ISO is an acronym for the International Organization for Standardization. This organization works to create standards for various technologies, practices, and methodologies. In the case of imaging sensors, ISO is a numerical value assigned to the sensor's light gathering sensitivity. Higher ISO values collect more light and a faster speed, while lower ISO values collect less light and a slower speed.

JPEG

A JPEG image is a commonly used file type that is pre-processed and compressed. Due to the smaller file size, JPEGs can be efficiently stored and easily shared online. However, the compression significantly alters the image, limiting the range of processing options.

Lunar Cycle

A lunar cycle refers to the 29.5 day orbital period of the Moon around our planet, in which the Moon transitions through all 8 of its main phases.

Milky Way

The Milky Way is the name of the galaxy that hosts our solar system.
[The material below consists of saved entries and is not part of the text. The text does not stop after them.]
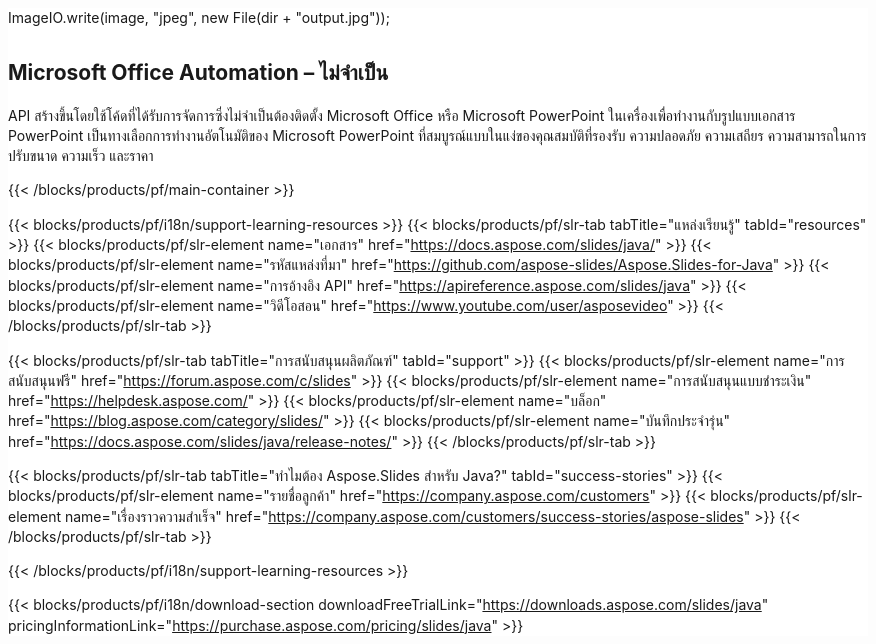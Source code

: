 ImageIO.write(image, "jpeg", new File(dir + "output.jpg"));</code></pre>
    </div>
   </div>
   <div class="col-lg-12">
    <h2 class="h2title">
     Microsoft Office Automation – ไม่จำเป็น
    </h2>
    <p>
     API สร้างขึ้นโดยใช้โค้ดที่ได้รับการจัดการซึ่งไม่จำเป็นต้องติดตั้ง Microsoft Office หรือ Microsoft PowerPoint ในเครื่องเพื่อทำงานกับรูปแบบเอกสาร PowerPoint เป็นทางเลือกการทำงานอัตโนมัติของ Microsoft PowerPoint ที่สมบูรณ์แบบในแง่ของคุณสมบัติที่รองรับ ความปลอดภัย ความเสถียร ความสามารถในการปรับขนาด ความเร็ว และราคา
    </p>
   </div>
  </div>
 </div>
</div>


{{< /blocks/products/pf/main-container >}}


{{< blocks/products/pf/i18n/support-learning-resources >}}
{{< blocks/products/pf/slr-tab tabTitle="แหล่งเรียนรู้" tabId="resources" >}}
{{< blocks/products/pf/slr-element name="เอกสาร" href="https://docs.aspose.com/slides/java/" >}}
{{< blocks/products/pf/slr-element name="รหัสแหล่งที่มา" href="https://github.com/aspose-slides/Aspose.Slides-for-Java" >}}
{{< blocks/products/pf/slr-element name="การอ้างอิง API" href="https://apireference.aspose.com/slides/java" >}}
{{< blocks/products/pf/slr-element name="วิดีโอสอน" href="https://www.youtube.com/user/asposevideo" >}}
{{< /blocks/products/pf/slr-tab >}}

{{< blocks/products/pf/slr-tab tabTitle="การสนับสนุนผลิตภัณฑ์" tabId="support" >}}
{{< blocks/products/pf/slr-element name="การสนับสนุนฟรี" href="https://forum.aspose.com/c/slides" >}}
{{< blocks/products/pf/slr-element name="การสนับสนุนแบบชำระเงิน" href="https://helpdesk.aspose.com/" >}}
{{< blocks/products/pf/slr-element name="บล็อก" href="https://blog.aspose.com/category/slides/" >}}
{{< blocks/products/pf/slr-element name="บันทึกประจำรุ่น" href="https://docs.aspose.com/slides/java/release-notes/" >}}
{{< /blocks/products/pf/slr-tab >}}

{{< blocks/products/pf/slr-tab tabTitle="ทำไมต้อง Aspose.Slides สำหรับ Java?" tabId="success-stories" >}}
{{< blocks/products/pf/slr-element name="รายชื่อลูกค้า" href="https://company.aspose.com/customers" >}}
{{< blocks/products/pf/slr-element name="เรื่องราวความสำเร็จ" href="https://company.aspose.com/customers/success-stories/aspose-slides" >}}
{{< /blocks/products/pf/slr-tab >}}

{{< /blocks/products/pf/i18n/support-learning-resources >}}

{{< blocks/products/pf/i18n/download-section downloadFreeTrialLink="https://downloads.aspose.com/slides/java" pricingInformationLink="https://purchase.aspose.com/pricing/slides/java" >}}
Named for its bright milky appearance in the night sky, the Milky Way is home to countless stars, nebulae, and a even a few supermassive black holes. It estimated to be over 13 billion years old, and it would take over 100,000 light years to travel from one side to the other.

Mirrorless Camera

A mirrorless camera is a type of digital camera designed to maintain the functionality of DSLRs with less mechanical parts. Like DSLRs, they feature interchangeable lenses, however, they do not use an optical viewfinder or reflex mirror. The parsimonious design of mirrorless cameras makes them lighter, slimmer, and quieter than DSLRs and allow for more versatile imaging features.

PNG

A PNG image is a commonly used file format that achieves a reduction in file size without a loss in image quality. This file type is often used to share images that would otherwise be altered by the compression necessary for online usage.

Polar Alignment

Polar alignment is the process of aligning a telescope mount’s polar axis with the Earth’s axis of rotation. By having these two axes parallel to one another, precise counteraction of the Earth’s rotation can then be achieved. While a typical process of equatorial mounts that have three inherent axes of rotation, a similar effect can also be achieved by utilizing an equatorial wedge with two-axis alt-azimuth mounts.

RAW File

A RAW image file is an uncompressed copy of the information received by a digital imaging sensor. Often referred to as digital negatives, RAW files are minimally processed, allowing for a wider range of processing options.

Shutter Speed

Shutter speed refers to the speed it takes the mechanical or electrical shutter of a camera to open and close. By adjusting the shutter speed of a camera, a photographer can control the exposure of an image.

Tracking

As the Earth is continuously spinning and in motion, the location of a celestial object in the sky moves over the course of a night. This becomes apparent during observation as a target moves out of view, and particularly observable in images as stars and objects quickly become a blur as exposure time and focal length increases. To compensate for this, computerized mounts and smart telescopes employ tracking techniques to keep the target centered in the optics. Depending on the motion style of the mount, the resulting image can vary. Alt-Az motion, popular in smart telescopes, keeps the object centered but can not compensate for its “spin” without what is known as a wedge. Accordingly these images lose information on the edges of the frame as they rotate out of view, leading to ever smaller, circular, images as time spent imaging increases.